- Born: April 25, 1973 (age 53) Homs, Syria
- Occupations: Playwright, Director, Actor
- Writing career
- Notable works: Small World; Jadal

= Nawar Boulboul =

Syrian theatre director

Nawar Bulbul (Arabic: نوار بلبل) is a Syrian theatre director, actor, playwright, and founder of Al-Khareef Theatre Troupe in Damascus, Syria.

==Career==
Most noted for his acting role in the widely watched Arab historical drama Bab Al-Hara, Nawar Bulbul has received numerous awards and performed in plays internationally. He received nominations for best actor in his role in the play Ismail Hamlet at the LIFT London and Carthage theatre festivals. In 2006 he travelled to Texas for the Midland International Theatre Festival, where he received an award for excellence in acting.

In 2010 Bulbul and his writing and acting partner Ramez Alaswad returned to the United States where they performed their two man show The Solitary at the San Francisco International Arts Festival. This was part of a tour that brought Bulbul and Alaswad to Japan, Spain, Canada, and the Czech Republic.

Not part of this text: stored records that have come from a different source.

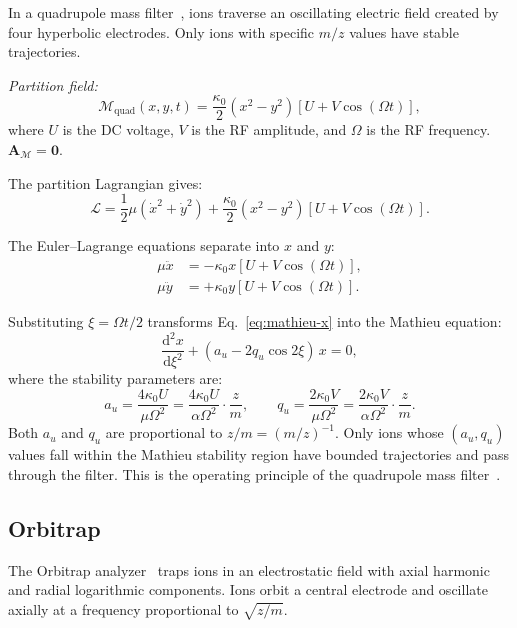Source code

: \documentclass[11pt,twocolumn,a4paper]{article}
\theoremstyle{definition}
\theoremstyle{remark}
\newcommand{\Depth}{\mathcal{M}}
\newcommand{\partinert}{\mu}
\newcommand{\Apartition}{\mathbf{A}_{\mathcal{M}}}
\newcommand{\Lagr}{\mathcal{L}}
\begin{document}
In a quadrupole mass filter~\citep{paul1990}, ions traverse an oscillating electric field created by four hyperbolic electrodes. Only ions with specific $m/z$ values have stable trajectories.

\emph{Partition field:}
\[
  \Depth_{\mathrm{quad}}(x, y, t) = \frac{\kappa_0}{2}(x^2 - y^2)\left[U + V\cos(\Omega t)\right],
\]
where $U$ is the DC voltage, $V$ is the RF amplitude, and $\Omega$ is the RF frequency. $\Apartition = \mathbf{0}$.

The partition Lagrangian gives:
\[
  \Lagr = \frac{1}{2}\partinert(\dot{x}^2 + \dot{y}^2) + \frac{\kappa_0}{2}(x^2 - y^2)[U + V\cos(\Omega t)].
\]

The Euler--Lagrange equations separate into $x$ and $y$:
\begin{align}
  \partinert \ddot{x} &= -\kappa_0 x [U + V\cos(\Omega t)], \label{eq:mathieu-x} \\
  \partinert \ddot{y} &= +\kappa_0 y [U + V\cos(\Omega t)]. \label{eq:mathieu-y}
\end{align}

Substituting $\xi = \Omega t / 2$ transforms Eq.~\eqref{eq:mathieu-x} into the Mathieu equation:
\begin{equation}
\label{eq:mathieu}
  \frac{\mathrm{d}^2 x}{\mathrm{d}\xi^2} + (a_u - 2q_u \cos 2\xi)\, x = 0,
\end{equation}
where the stability parameters are:
\begin{equation}
\label{eq:mathieu-params}
  \boxed{a_u = \frac{4\kappa_0 U}{\partinert \Omega^2} = \frac{4\kappa_0 U}{\alpha \Omega^2} \cdot \frac{z}{m}, \qquad q_u = \frac{2\kappa_0 V}{\partinert \Omega^2} = \frac{2\kappa_0 V}{\alpha \Omega^2} \cdot \frac{z}{m}}.
\end{equation}
Both $a_u$ and $q_u$ are proportional to $z/m = (m/z)^{-1}$. Only ions whose $(a_u, q_u)$ values fall within the Mathieu stability region have bounded trajectories and pass through the filter. This is the operating principle of the quadrupole mass filter~\citep{paul1990, gross2017}.

\subsection{Orbitrap}
\label{sec:orbitrap}

The Orbitrap analyzer~\citep{makarov2000} traps ions in an electrostatic field with axial harmonic and radial logarithmic components. Ions orbit a central electrode and oscillate axially at a frequency proportional to $\sqrt{z/m}$.
\end{document}

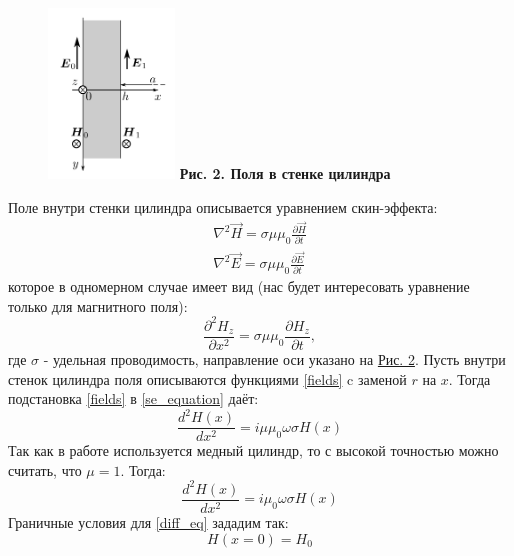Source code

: \documentclass[15pt,a5paper,reqno]{article}
\begin{document}
    \hypertarget{pic_2}{\begin{figure}
        \includegraphics[width=0.3\textwidth]{images/picture_2.png}
        \textbf{Рис. 2. Поля в стенке цилиндра}
    \end{figure}}
    Поле внутри стенки цилиндра описывается уравнением скин-эффекта:
    \begin{equation*}
    \begin{split}
        \nabla^2 \vec H = \sigma\mu\mu_0 \frac{\partial \vec H}{\partial t} \\
        \nabla^2 \vec E = \sigma\mu\mu_0 \frac{\partial \vec E}{\partial t}
    \end{split}
    \end{equation*}
    которое в одномерном случае имеет вид (нас будет интересовать уравнение только для магнитного поля):
    \begin{equation}\label{se_equation}
        \frac{\partial^2 H_z}{\partial x^2} = \sigma \mu\mu_0\frac{\partial H_z}{\partial t},
    \end{equation}
    где $\sigma$ - удельная проводимость, направление оси указано на \hyperlink{pic_2}{Рис. 2}. Пусть внутри стенок цилиндра поля описываются функциями \eqref{fields} c заменой $r$ на $x$. Тогда подстановка \eqref{fields} в \eqref{se_equation} даёт:
    \begin{equation*}
        \frac{d^2H(x)}{dx^2} = i\mu\mu_0\omega\sigma H(x)
    \end{equation*}
    Так как в работе используется медный цилиндр, то с высокой точностью можно считать, что $\mu = 1$. Тогда:
    \begin{equation}\label{diff_eq}
        \frac{d^2H(x)}{dx^2} = i\mu_0\omega\sigma H(x)
    \end{equation}
    Граничные условия для \eqref{diff_eq} зададим так:
    \begin{equation}\label{condition_1}
        H(x = 0) = H_0
    \end{equation}
\end{document}
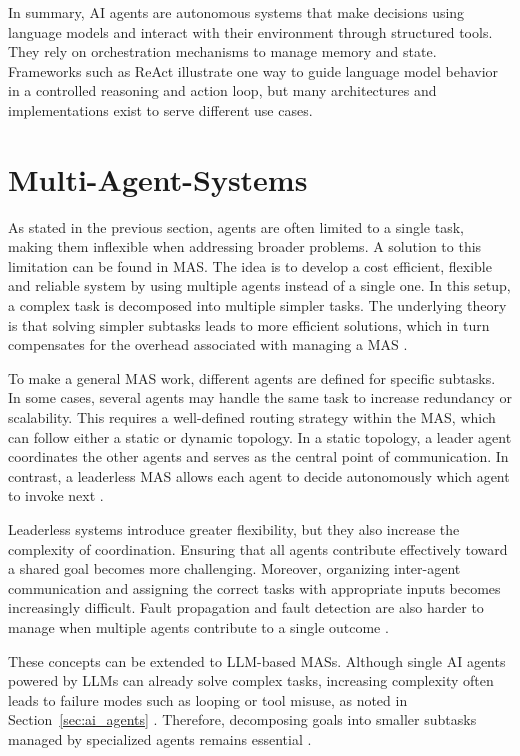\documentclass[a4paper,oneside,bibliography=totoc]{scrbook}
\begin{document}
In summary, \ac{AI} agents are autonomous systems that make decisions using language models and interact with their environment through structured tools. They rely on orchestration mechanisms to manage memory and state. Frameworks such as ReAct illustrate one way to guide language model behavior in a controlled reasoning and action loop, but many architectures and implementations exist to serve different use cases.

\section{Multi-Agent-Systems}
\label{sec:multi_agent_systems}

As stated in the previous section, agents are often limited to a single task, making them inflexible when addressing broader problems. A solution to this limitation can be found in \ac{MAS}. The idea is to develop a cost efficient, flexible and reliable system by using multiple agents instead of a single one. In this setup, a complex task is decomposed into multiple simpler tasks. The underlying theory is that solving simpler subtasks leads to more efficient solutions, which in turn compensates for the overhead associated with managing a \ac{MAS} \cite{Dorri2018}.

To make a general \ac{MAS} work, different agents are defined for specific subtasks. In some cases, several agents may handle the same task to increase redundancy or scalability. This requires a well-defined routing strategy within the \ac{MAS}, which can follow either a static or dynamic topology. In a static topology, a leader agent coordinates the other agents and serves as the central point of communication. In contrast, a leaderless \ac{MAS} allows each agent to decide autonomously which agent to invoke next \cite{Dorri2018}.

Leaderless systems introduce greater flexibility, but they also increase the complexity of coordination. Ensuring that all agents contribute effectively toward a shared goal becomes more challenging. Moreover, organizing inter-agent communication and assigning the correct tasks with appropriate inputs becomes increasingly difficult. Fault propagation and fault detection are also harder to manage when multiple agents contribute to a single outcome \cite{Dorri2018}.

These concepts can be extended to \ac{LLM}-based \acp{MAS}. Although single \ac{AI} agents powered by \acp{LLM} can already solve complex tasks, increasing complexity often leads to failure modes such as looping or tool misuse, as noted in Section~\ref{sec:ai_agents} \cite{OpenAI2025}. Therefore, decomposing goals into smaller subtasks managed by specialized agents remains essential \cite{Sapkota2025}.
\end{document}
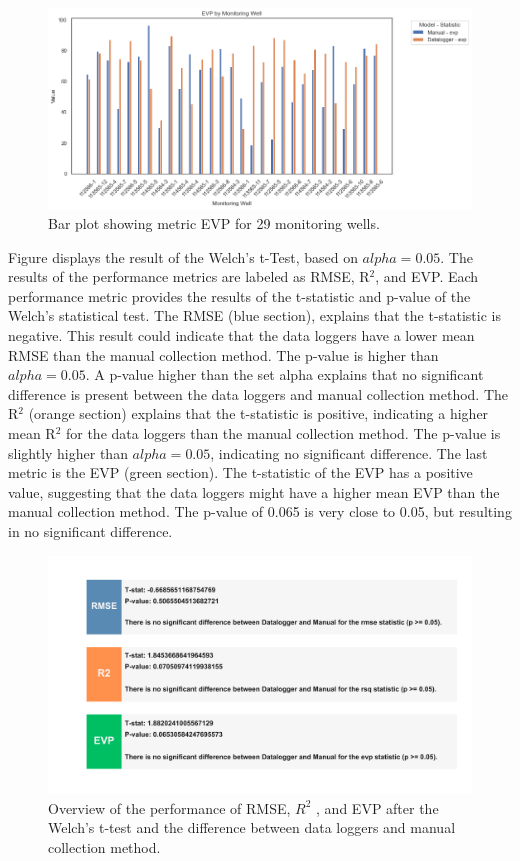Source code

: \begin{figure}[h]
    \centering
    \begin{minipage}{0.48\textwidth}
        \centering
        \includegraphics[width=\linewidth]{frontmatter/Rozenburg-fig/evproz2.png} %
        \caption{Bar plot showing metric EVP for 29 monitoring wells.}
        \label{barevp}
    \end{minipage}\hfill
\end{figure}
\clearpage
\noindent
Figure  displays the result of the Welch's t-Test, based on \(alpha = 0.05.\) The results of the performance metrics are labeled as RMSE, R$^2$, and EVP. Each performance metric provides the results of the t-statistic and p-value of the Welch's statistical test. The RMSE (blue section), explains that the t-statistic is negative. This result could indicate that the data loggers have a lower mean RMSE than the manual collection method. The p-value is higher than \(alpha = 0.05\). A p-value higher than the set alpha explains that no significant difference is present between the data loggers and manual collection method. The R$^2$ (orange section) explains that the t-statistic is positive, indicating a higher mean R$^2$ for the data loggers than the manual collection method. The p-value is slightly higher than \(alpha = 0.05\), indicating no significant difference. The last metric is the EVP (green section). The t-statistic of the EVP has a positive value, suggesting that the data loggers might have a higher mean EVP than the manual collection method. The p-value of 0.065 is very close to 0.05, but resulting in no significant difference. 
\begin{figure}[htbp]
    \centering
    \includegraphics[width=0.80\linewidth]{frontmatter/Rozenburg-fig/sigroz.png}
    \caption{Overview of the performance of RMSE, $R^2$ , and EVP after the Welch's t-test and the difference between data loggers and manual collection method. }
    \label{welch}
\end{figure}\\
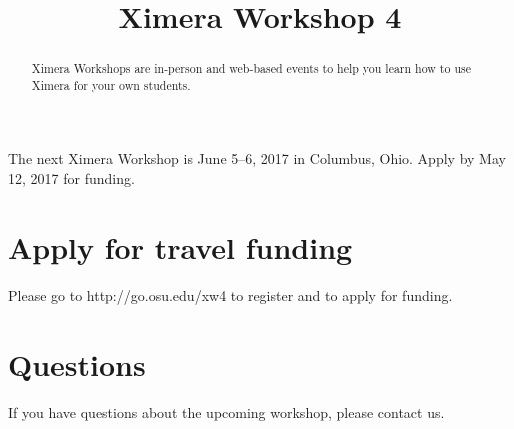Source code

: \documentclass{ximera}
\title{Ximera Workshop 4}
\begin{document}
\begin{abstract}
  Ximera Workshops are in-person and web-based events to help you learn how to use Ximera for your own students.
\end{abstract}
\maketitle

The next Ximera Workshop is June 5--6, 2017 in Columbus, Ohio.  Apply by May 12, 2017 for funding.

\section{Apply for travel funding}

Please go to http://go.osu.edu/xw4 to register and to apply for funding.
       
\section{Questions}

If you have questions about the upcoming workshop, please contact us.
\end{document}
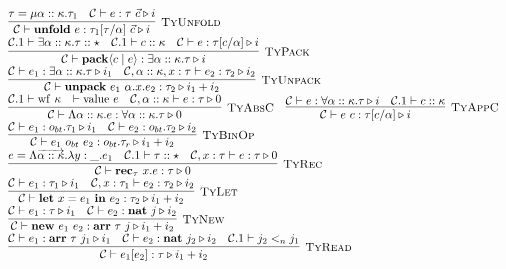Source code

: \documentclass[fleqn]{article}
\begin{document}
\[\begin{array}{l}
    \infer[\textsc{TyUnfold}]{\mathcal{C} \vdash \mathbf{unfold}~e : \tau_1[\tau/\alpha]~\vec{c} \triangleright i}{\tau = \mu \alpha :: \kappa. \tau_1 & \mathcal{C} \vdash e : \tau~\vec{c} \triangleright i} \\
    \infer[\textsc{TyPack}]{\mathcal{C} \vdash \mathbf{pack}\langle c \mid e \rangle : \exists \alpha :: \kappa. \tau \triangleright i}{\mathcal{C}.1 \vdash \exists \alpha :: \kappa. \tau :: \star & \mathcal{C}.1 \vdash c :: \kappa & \mathcal{C} \vdash e : \tau[c/\alpha] \triangleright i} \\
    \infer[\textsc{TyUnpack}]{\mathcal{C} \vdash \mathbf{unpack}~e_1~\alpha.x.e_2 : \tau_2 \triangleright i_1 + i_2}{\mathcal{C} \vdash e_1 : \exists \alpha :: \kappa. \tau \triangleright i_1 & \mathcal{C},\alpha::\kappa,x:\tau \vdash e_2 : \tau_2 \triangleright i_2} \\
    \infer[\textsc{TyAbsC}]{\mathcal{C} \vdash \Lambda \alpha :: \kappa. e : \forall \alpha :: \kappa. \tau \triangleright 0}{\mathcal{C}.1 \vdash \mathrm{wf}~\kappa & \vdash \mathrm{value}~e & \mathcal{C},\alpha :: \kappa \vdash e : \tau \triangleright 0} \hspace{1em}
    \infer[\textsc{TyAppC}]{\mathcal{C} \vdash e~c : \tau[c/\alpha] \triangleright i}{\mathcal{C} \vdash e : \forall \alpha :: \kappa. \tau \triangleright i & \mathcal{C}.1 \vdash c :: \kappa} \\
    \infer[\textsc{TyBinOp}]{\mathcal{C} \vdash e_1~o_{bt}~e_2 : o_{bt}.\tau_r \triangleright i_1 + i_2}{\mathcal{C} \vdash e_1 : o_{bt}.\tau_1 \triangleright i_1 & \mathcal{C} \vdash e_2 : o_{bt}.\tau_2 \triangleright i_2} \\
    \infer[\textsc{TyRec}]{\mathcal{C} \vdash \mathbf{rec}_\tau~x. e : \tau \triangleright 0}{e = \Lambda \overrightarrow{\alpha :: \kappa}. \lambda y : \_. e_1 & \mathcal{C}.1 \vdash \tau :: \star & \mathcal{C},x:\tau \vdash e : \tau \triangleright 0} \\
    \infer[\textsc{TyLet}]{\mathcal{C} \vdash \mathbf{let}~x=e_1~\mathbf{in}~e_2 : \tau_2 \triangleright i_1 + i_2}{\mathcal{C} \vdash e_1 : \tau_1 \triangleright i_1 & \mathcal{C},x:\tau_1 \vdash e_2 : \tau_2 \triangleright i_2} \\
    \infer[\textsc{TyNew}]{\mathcal{C} \vdash \mathbf{new}~e_1~e_2 : \mathbf{arr}~\tau~j \triangleright i_1 + i_2}{\mathcal{C} \vdash e_1 : \tau \triangleright i_1 & \mathcal{C} \vdash e_2 : \mathbf{nat}~j \triangleright i_2} \\
    \infer[\textsc{TyRead}]{\mathcal{C} \vdash e_1[e_2] : \tau \triangleright i_1 + i_2}{\mathcal{C} \vdash e_1 : \mathbf{arr}~\tau~j_1 \triangleright i_1 & \mathcal{C} \vdash e_2 : \mathbf{nat}~j_2 \triangleright i_2 & \mathcal{C}.1 \vdash j_2 <_n j_1} \\

\end{array}\]
\end{document}
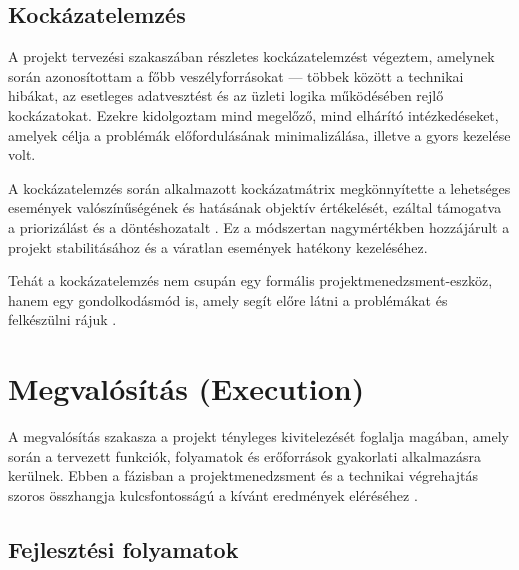 \subsection{Kockázatelemzés}

A projekt tervezési szakaszában részletes kockázatelemzést végeztem, amelynek során azonosítottam a főbb veszélyforrásokat — többek között a technikai hibákat, 
az esetleges adatvesztést és az üzleti logika működésében rejlő kockázatokat.  
Ezekre kidolgoztam mind megelőző, mind elhárító intézkedéseket, amelyek célja a problémák előfordulásának minimalizálása, illetve a gyors kezelése volt.  

A kockázatelemzés során alkalmazott kockázatmátrix megkönnyítette a lehetséges események valószínűségének és hatásának objektív értékelését, 
ezáltal támogatva a priorizálást és a döntéshozatalt \cite{Kovacs2016,Kaposi2019}.  
Ez a módszertan nagymértékben hozzájárult a projekt stabilitásához és a váratlan események hatékony kezeléséhez.  

Tehát a kockázatelemzés nem csupán egy formális projektmenedzsment-eszköz, hanem egy gondolkodásmód is, 
amely segít előre látni a problémákat és felkészülni rájuk \cite{Hajdu2014,Szalay2018}.

\section{Megvalósítás (Execution)}

A megvalósítás szakasza a projekt tényleges kivitelezését foglalja magában, amely során a tervezett funkciók, 
folyamatok és erőforrások gyakorlati alkalmazásra kerülnek. Ebben a fázisban a projektmenedzsment 
és a technikai végrehajtás szoros összhangja kulcsfontosságú a kívánt eredmények eléréséhez \cite{Hajdu2014,Szalay2018,Kaposi2019}.

\subsection{Fejlesztési folyamatok}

===Relocation to Jordan===
In 2011, as a result of his playwrighting and directing work and because of his participation in protests against the Al-Assad government, Bulbul was forced to relocate to Jordan. In 2014 he began working with children in the Zaatari refugee camp in Mashraq, Jordan, where he directed approximately 100 young actors in an adaptation of Shakespeare's King Lear. This work attracted the attention of the international press and the UNHCR. In an interview with the New York Times on March 31, 2014, Bulbul explained, "The show is to bring back laughter, joy and humanity."